(Given data begins)

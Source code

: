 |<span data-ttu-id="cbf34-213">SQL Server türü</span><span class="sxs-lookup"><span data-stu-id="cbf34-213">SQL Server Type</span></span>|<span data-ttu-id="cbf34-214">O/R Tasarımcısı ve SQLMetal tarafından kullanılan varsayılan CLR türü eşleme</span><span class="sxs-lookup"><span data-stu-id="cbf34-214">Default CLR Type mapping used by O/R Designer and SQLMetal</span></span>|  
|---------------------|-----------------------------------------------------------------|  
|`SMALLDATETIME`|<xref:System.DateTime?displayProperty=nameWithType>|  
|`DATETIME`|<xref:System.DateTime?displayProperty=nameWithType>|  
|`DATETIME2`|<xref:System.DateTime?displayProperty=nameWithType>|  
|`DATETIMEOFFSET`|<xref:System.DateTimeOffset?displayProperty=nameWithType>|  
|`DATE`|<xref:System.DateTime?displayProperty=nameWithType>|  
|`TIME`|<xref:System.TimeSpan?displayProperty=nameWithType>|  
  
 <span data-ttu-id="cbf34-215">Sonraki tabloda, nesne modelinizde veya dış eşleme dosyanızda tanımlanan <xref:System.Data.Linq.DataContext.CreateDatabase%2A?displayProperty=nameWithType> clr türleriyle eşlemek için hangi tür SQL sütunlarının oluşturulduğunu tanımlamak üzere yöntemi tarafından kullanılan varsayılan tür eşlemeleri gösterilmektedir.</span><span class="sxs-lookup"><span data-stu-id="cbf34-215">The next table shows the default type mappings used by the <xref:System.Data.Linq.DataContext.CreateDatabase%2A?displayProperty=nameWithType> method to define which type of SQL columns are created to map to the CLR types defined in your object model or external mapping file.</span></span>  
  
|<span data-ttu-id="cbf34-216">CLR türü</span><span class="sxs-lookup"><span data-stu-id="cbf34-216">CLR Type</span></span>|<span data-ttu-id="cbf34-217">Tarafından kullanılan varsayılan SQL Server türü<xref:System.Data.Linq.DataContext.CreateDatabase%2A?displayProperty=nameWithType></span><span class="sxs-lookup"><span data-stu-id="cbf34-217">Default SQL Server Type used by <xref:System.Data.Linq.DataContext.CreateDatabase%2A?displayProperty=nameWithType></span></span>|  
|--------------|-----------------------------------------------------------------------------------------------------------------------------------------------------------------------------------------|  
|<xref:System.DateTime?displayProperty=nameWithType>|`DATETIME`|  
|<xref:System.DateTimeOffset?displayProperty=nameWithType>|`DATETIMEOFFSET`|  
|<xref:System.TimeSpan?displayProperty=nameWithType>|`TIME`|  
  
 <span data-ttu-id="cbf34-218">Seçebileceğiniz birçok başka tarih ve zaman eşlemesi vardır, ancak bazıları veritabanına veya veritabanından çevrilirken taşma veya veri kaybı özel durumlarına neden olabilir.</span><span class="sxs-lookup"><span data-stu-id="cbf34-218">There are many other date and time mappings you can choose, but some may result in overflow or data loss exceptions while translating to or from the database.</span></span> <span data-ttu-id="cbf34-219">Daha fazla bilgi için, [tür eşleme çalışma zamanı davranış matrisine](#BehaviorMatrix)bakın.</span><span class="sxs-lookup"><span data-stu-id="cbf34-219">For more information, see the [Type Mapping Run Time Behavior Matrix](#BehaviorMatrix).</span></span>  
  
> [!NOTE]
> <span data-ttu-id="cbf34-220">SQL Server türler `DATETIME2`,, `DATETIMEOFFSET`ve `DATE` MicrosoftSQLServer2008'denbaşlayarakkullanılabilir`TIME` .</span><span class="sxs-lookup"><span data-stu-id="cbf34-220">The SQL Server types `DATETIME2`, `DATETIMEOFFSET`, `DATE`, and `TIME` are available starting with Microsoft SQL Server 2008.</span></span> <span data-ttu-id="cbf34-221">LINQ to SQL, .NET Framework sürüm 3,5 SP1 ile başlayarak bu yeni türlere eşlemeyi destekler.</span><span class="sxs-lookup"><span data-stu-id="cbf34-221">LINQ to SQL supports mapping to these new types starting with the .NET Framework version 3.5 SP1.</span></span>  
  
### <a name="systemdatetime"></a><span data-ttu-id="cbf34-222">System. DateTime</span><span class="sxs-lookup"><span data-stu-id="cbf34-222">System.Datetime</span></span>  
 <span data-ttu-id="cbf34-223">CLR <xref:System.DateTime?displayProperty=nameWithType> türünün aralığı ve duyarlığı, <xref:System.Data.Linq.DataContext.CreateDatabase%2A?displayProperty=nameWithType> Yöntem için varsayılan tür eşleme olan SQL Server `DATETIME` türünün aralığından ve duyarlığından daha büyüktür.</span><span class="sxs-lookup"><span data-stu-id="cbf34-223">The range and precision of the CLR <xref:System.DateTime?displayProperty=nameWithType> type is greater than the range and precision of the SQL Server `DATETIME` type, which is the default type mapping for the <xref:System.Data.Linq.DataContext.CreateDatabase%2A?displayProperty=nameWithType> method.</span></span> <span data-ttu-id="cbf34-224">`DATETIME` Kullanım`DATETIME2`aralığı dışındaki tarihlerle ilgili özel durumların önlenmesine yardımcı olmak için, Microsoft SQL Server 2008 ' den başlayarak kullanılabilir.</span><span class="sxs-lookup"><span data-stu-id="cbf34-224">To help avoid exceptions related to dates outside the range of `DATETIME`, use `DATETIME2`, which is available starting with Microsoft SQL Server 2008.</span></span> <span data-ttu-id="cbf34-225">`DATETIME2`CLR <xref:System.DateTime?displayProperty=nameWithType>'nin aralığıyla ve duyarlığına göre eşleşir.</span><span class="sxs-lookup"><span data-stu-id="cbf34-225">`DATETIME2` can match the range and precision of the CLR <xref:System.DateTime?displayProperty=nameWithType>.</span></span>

(Given data ends)

* **Try it**
For every line of the data above that contains "DATETIMEOFFSET", copy that line.

* **Exercise output**
|`DATETIMEOFFSET`|<xref:System.DateTimeOffset?displayProperty=nameWithType>|  
|<xref:System.DateTimeOffset?displayProperty=nameWithType>|`DATETIMEOFFSET`|  
> <span data-ttu-id="cbf34-220">SQL Server türler `DATETIME2`,, `DATETIMEOFFSET`ve `DATE` MicrosoftSQLServer2008'denbaşlayarakkullanılabilir`TIME` .</span><span class="sxs-lookup"><span data-stu-id="cbf34-220">The SQL Server types `DATETIME2`, `DATETIMEOFFSET`, `DATE`, and `TIME` are available starting with Microsoft SQL Server 2008.</span></span> <span data-ttu-id="cbf34-221">LINQ to SQL, .NET Framework sürüm 3,5 SP1 ile başlayarak bu yeni türlere eşlemeyi destekler.</span><span class="sxs-lookup"><span data-stu-id="cbf34-221">LINQ to SQL supports mapping to these new types starting with the .NET Framework version 3.5 SP1.</span></span>  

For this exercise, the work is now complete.